Objective. The correlation between the gene expression of various angiogenic factors and in vitro invasive activity in 16 human gynecological cancer cell lines was investigated. Methods. Semiquantitative reverse transcription polymerase chain reaction analysis was performed to investigate the mRNA expression levels of vascular endothelial growth factors (VEGF-A, -B, -C, and -D), basic fibroblast growth factor (bFGF), and matrix metalloproteinase (MMP)-2 with beta -actin coamplified as an internal standard. Tumor cell migration along a gradient of substratum-bound fibronectin and invasion into reconstituted basement membrane were evaluated by haptotactic migration and invasion assay. Results.

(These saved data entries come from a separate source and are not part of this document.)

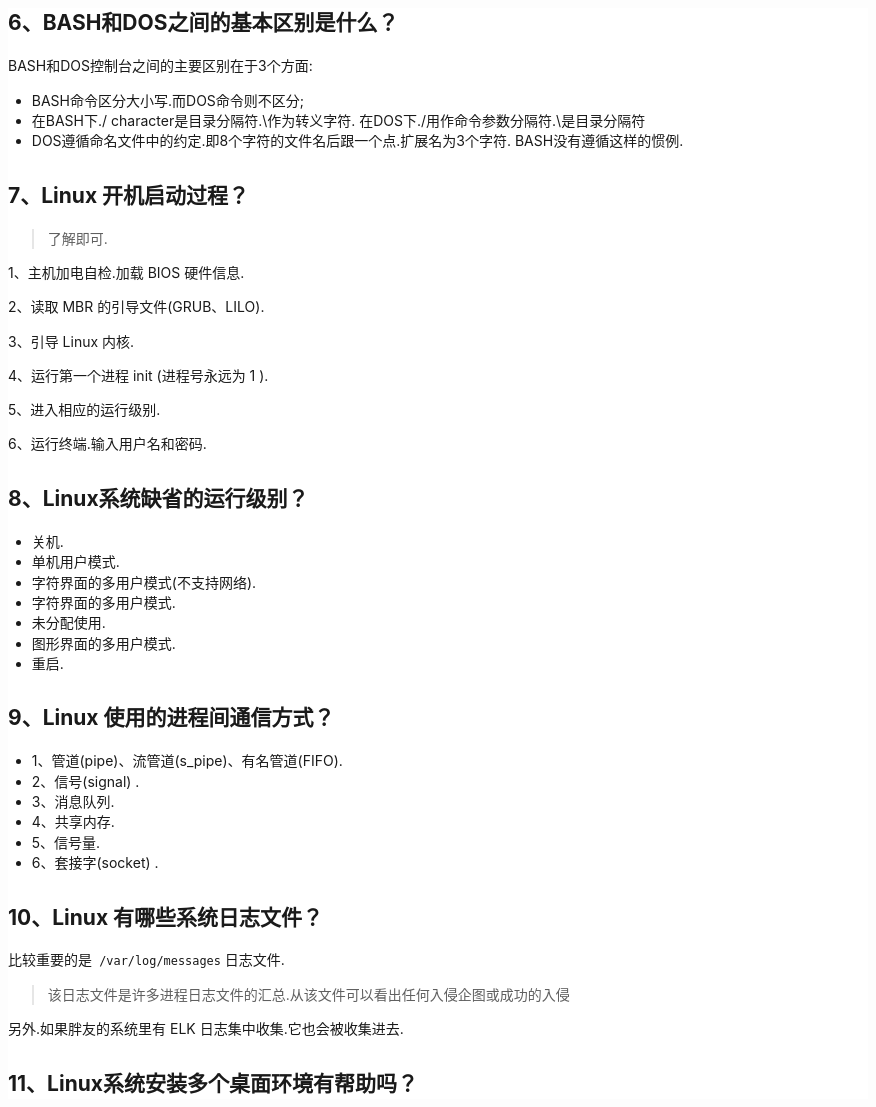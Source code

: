 ## 6、BASH和DOS之间的基本区别是什么？

BASH和DOS控制台之间的主要区别在于3个方面: 

* BASH命令区分大小写.而DOS命令则不区分;
* 在BASH下./ character是目录分隔符.\作为转义字符. 在DOS下./用作命令参数分隔符.\是目录分隔符
* DOS遵循命名文件中的约定.即8个字符的文件名后跟一个点.扩展名为3个字符. BASH没有遵循这样的惯例. 

## 7、Linux 开机启动过程？

>了解即可. 

1、主机加电自检.加载 BIOS 硬件信息. 

2、读取 MBR 的引导文件(GRUB、LILO). 

3、引导 Linux 内核. 

4、运行第一个进程 init (进程号永远为 1 ). 

5、进入相应的运行级别. 

6、运行终端.输入用户名和密码. 

## 8、Linux系统缺省的运行级别？

* 关机. 
* 单机用户模式. 
* 字符界面的多用户模式(不支持网络). 
* 字符界面的多用户模式. 
* 未分配使用. 
* 图形界面的多用户模式. 
* 重启. 

## 9、Linux 使用的进程间通信方式？

* 1、管道(pipe)、流管道(s_pipe)、有名管道(FIFO). 
* 2、信号(signal) . 
* 3、消息队列. 
* 4、共享内存. 
* 5、信号量. 
* 6、套接字(socket) . 

## 10、Linux 有哪些系统日志文件？

比较重要的是` /var/log/messages` 日志文件. 

> 该日志文件是许多进程日志文件的汇总.从该文件可以看出任何入侵企图或成功的入侵

另外.如果胖友的系统里有 ELK 日志集中收集.它也会被收集进去. 

## 11、Linux系统安装多个桌面环境有帮助吗？
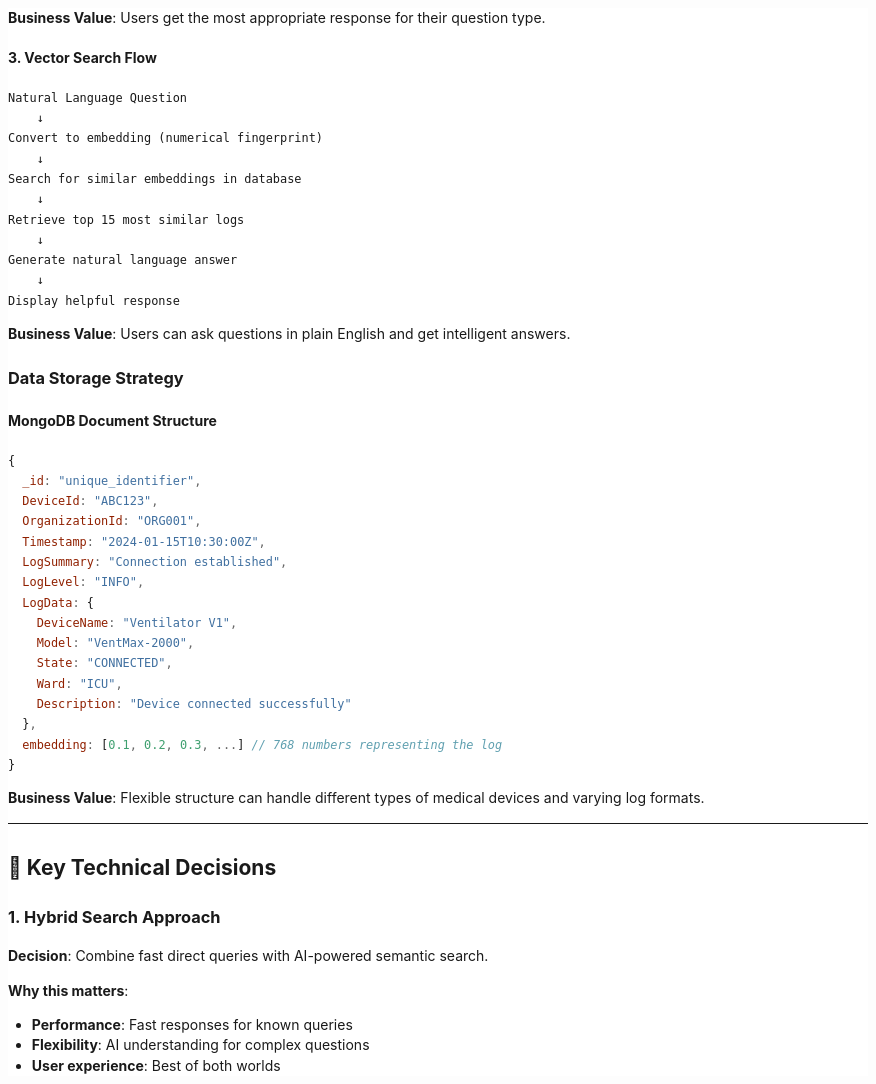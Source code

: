 **Business Value**: Users get the most appropriate response for their question type.

#### 3. **Vector Search Flow**
```
Natural Language Question
    ↓
Convert to embedding (numerical fingerprint)
    ↓
Search for similar embeddings in database
    ↓
Retrieve top 15 most similar logs
    ↓
Generate natural language answer
    ↓
Display helpful response
```

**Business Value**: Users can ask questions in plain English and get intelligent answers.

### Data Storage Strategy

#### MongoDB Document Structure
```javascript
{
  _id: "unique_identifier",
  DeviceId: "ABC123",
  OrganizationId: "ORG001",
  Timestamp: "2024-01-15T10:30:00Z",
  LogSummary: "Connection established",
  LogLevel: "INFO",
  LogData: {
    DeviceName: "Ventilator V1",
    Model: "VentMax-2000",
    State: "CONNECTED",
    Ward: "ICU",
    Description: "Device connected successfully"
  },
  embedding: [0.1, 0.2, 0.3, ...] // 768 numbers representing the log
}
```

**Business Value**: Flexible structure can handle different types of medical devices and varying log formats.

---

## 🎯 Key Technical Decisions

### 1. **Hybrid Search Approach**
**Decision**: Combine fast direct queries with AI-powered semantic search.

**Why this matters**:
- **Performance**: Fast responses for known queries
- **Flexibility**: AI understanding for complex questions
- **User experience**: Best of both worlds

Expression of VEGF-A mRNA was detected in all 16 cell lines, whereas the relative expression levels of other VEGF family members and bFGF, differed markedly among the cell lines. There was a statistical correlation between VEGF-C gene expression and the number of cells that migrated and invaded (P < 0.01). However, expression of mRNAs of other angiogenic factors did not correlate with motility and invasive activity of the cells. Moreover, there was a close correlation between VEGF-C and MMP-2 gene expression levels (P < 0.05). Conclusion. Tumor cells that produce VEGF-C may have a higher invasive and metastatic potential because of their capacity to pass through tissue barriers. (C) 2001 Academic Press.